* **DATA SUPPLIED**
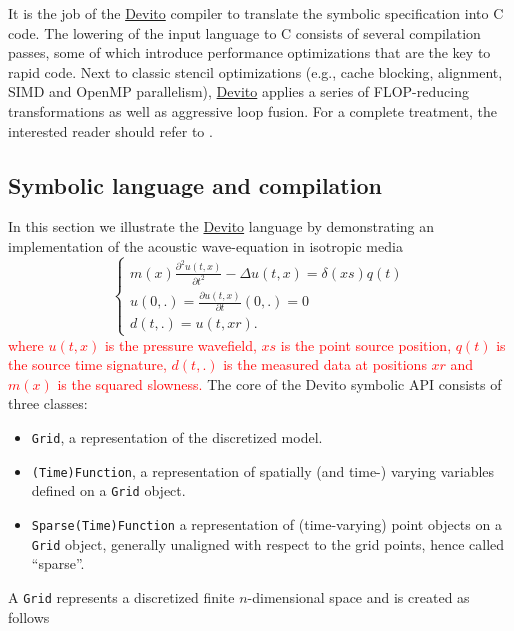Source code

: \documentclass[10pt, conference]{IEEEtran}
\newcommand{\devito}{\href{https://github.com/devitocodes/devito}{Devito} }
\begin{document}
It is the job of the \devito compiler to translate the symbolic specification
into C code. The lowering of the input language to C consists of
several compilation passes, some of which introduce performance
optimizations that are the key to rapid code. Next to classic stencil
optimizations (e.g., cache blocking, alignment, SIMD and OpenMP
parallelism), \devito applies a series of FLOP-reducing transformations as
well as aggressive loop fusion. For a complete treatment, the interested
reader should refer to \cite{devito-compiler}.

\subsection{Symbolic language and
compilation}\label{symbolic-language-and-compilation}

In this section we illustrate the \devito language by demonstrating
an implementation of the acoustic wave-equation in isotropic media
%
\begin{equation}
\begin{cases}
 m(x) \frac{\partial^2 u(t, x)}{\partial t^2} - \Delta u(t, x) = \delta(xs) q(t) \\
 u(0, .) = \frac{\partial u(t, x)}{\partial t}(0, .) = 0 \\
 d(t, .) = u(t, xr).
 \end{cases}
\label{acou}
\end{equation}
%
\textcolor{red}{where $u(t, x)$ is the pressure wavefield, $xs$ is the point source position, 
$q(t)$ is the source time signature, $d(t, .)$ is the measured data at positions $xr$ and $m(x)$ is the
squared slowness.}
 The core of the Devito
symbolic API consists of three classes:

\begin{itemize}
\itemsep1pt\parskip0pt
\item
  \texttt{Grid}, a representation of the discretized model.
\item
  \texttt{(Time)Function}, a representation of spatially (and time-)
  varying variables defined on a \texttt{Grid} object.
\item
  \texttt{Sparse(Time)Function} a representation of (time-varying) point
  objects on a \texttt{Grid} object, generally unaligned with respect to
  the grid points, hence called ``sparse''.
\end{itemize}

A \texttt{Grid} represents a discretized finite $n$-dimensional space and
is created as follows
\end{document}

* **TASK ITEM**
The lines to copy run from the one containing "finite $n$-dimensional space and" through the last line above. Copy them exactly and include nothing else.

* **TASK RESPONSE**
A \texttt{Grid} represents a discretized finite $n$-dimensional space and
is created as follows
\end{document}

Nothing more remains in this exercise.